Why do I think Omnifone has a chance to compete against Apple’s music might? Omnifone is different, priced right, and has a huge customer base.
I know what you’re thinking: “Wait a minute, Jeffrey. How is that possible? Everyone has failed to dent Apple’s iPod machine, right?” Right. So far. But the winds are changing.
To date, the only online music service that’s done a fair job of coming in at #2 behind Apple is eMusic, which sells non-copy protected MP3s. Apple dwarfs eMusic in size and customer base and has thrashed all wannabe iPod, iTunes Store killers.
What’s different with Omnifone? Apple tipped their hand to the future by pre-announcing the iPhone, a slick-looking multi-function device with built-in iPod, wireless internet browser and email, and a cell phone. And a big price tag.
There is little doubt that even at the higher price points Apple has created a great buzz for a new product and will sell millions of iPhones (the bad-mouthed Motorola RAZR plays a weak imitation of iTunes and they sold a million units).
Apple needs to have music on a cell phone to protect the iPod revenue stream as tens of millions of cell phones are being sold with MP3 music playing capability. Still, Apple’s competition hasn’t figured out how to keep the music playing simple—until now.
Enter Omnifone, a startup with plenty of money, 23 cell phone operators in 40 countries, a subscriber base of nearly 700-million customers, and a over a million songs from all the major record companies. Even Apple doesn’t have all that going into the iPhone launch.
Omnifone has something else that will prove to be attractive to cell phone users who don’t want to ditch their cell phones for Apple’s high priced luxury phone.
All the music a cell phone user wants for a flat monthly fee, from about $3.50, simply added to the cell phone bill. Plus, the songs can be downloaded straight to the cell phone.

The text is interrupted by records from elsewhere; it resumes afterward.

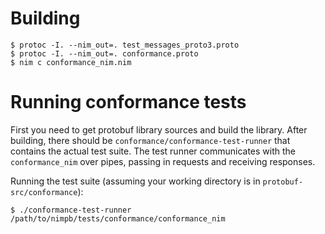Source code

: # Building

    $ protoc -I. --nim_out=. test_messages_proto3.proto
    $ protoc -I. --nim_out=. conformance.proto
    $ nim c conformance_nim.nim

# Running conformance tests

First you need to get protobuf library sources and build the library. After
building, there should be `conformance/conformance-test-runner` that contains
the actual test suite. The test runner communicates with the `conformance_nim`
over pipes, passing in requests and receiving responses.

Running the test suite (assuming your working directory is in
`protobuf-src/conformance`):

    $ ./conformance-test-runner /path/to/nimpb/tests/conformance/conformance_nim
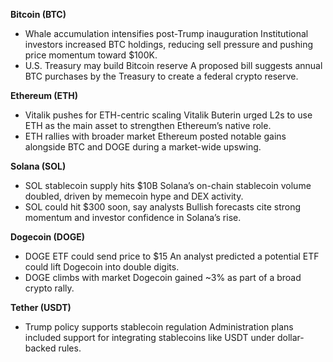 **Bitcoin (BTC)**

- Whale accumulation intensifies post-Trump inauguration
   Institutional investors increased BTC holdings, reducing sell pressure and pushing price momentum toward $100K.
- U.S. Treasury may build Bitcoin reserve
   A proposed bill suggests annual BTC purchases by the Treasury to create a federal crypto reserve.

**Ethereum (ETH)**

- Vitalik pushes for ETH-centric scaling
   Vitalik Buterin urged L2s to use ETH as the main asset to strengthen Ethereum’s native role.
- ETH rallies with broader market
   Ethereum posted notable gains alongside BTC and DOGE during a market-wide upswing.

**Solana (SOL)**

- SOL stablecoin supply hits $10B
   Solana’s on-chain stablecoin volume doubled, driven by memecoin hype and DEX activity.
- SOL could hit $300 soon, say analysts
   Bullish forecasts cite strong momentum and investor confidence in Solana’s rise.

**Dogecoin (DOGE)**

- DOGE ETF could send price to $15
   An analyst predicted a potential ETF could lift Dogecoin into double digits.
- DOGE climbs with market
   Dogecoin gained ~3% as part of a broad crypto rally.

**Tether (USDT)**

- Trump policy supports stablecoin regulation
   Administration plans included support for integrating stablecoins like USDT under dollar-backed rules.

While Apple may expect to get one or two percent of the cell phone market in the next couple of years, Omnifone’s MusicStation software works or will work with 75-percent of the music playing cell phones, literally hundreds of millions of phones.
That combination will begin to turn the tide of music away from Apple toward Omnifone and the hundreds of millions of cell phones that can download and play music. Yes, it’s subscription music and priced right, delivered right to the phone, with a huge market to start.
The music industry loves Omnifone, the cell phone carriers love Omnifone, and I’m willing to say that within a couple of years, more people will be listening to music on their Omnifone-playing cell phones than listen to music on iPods.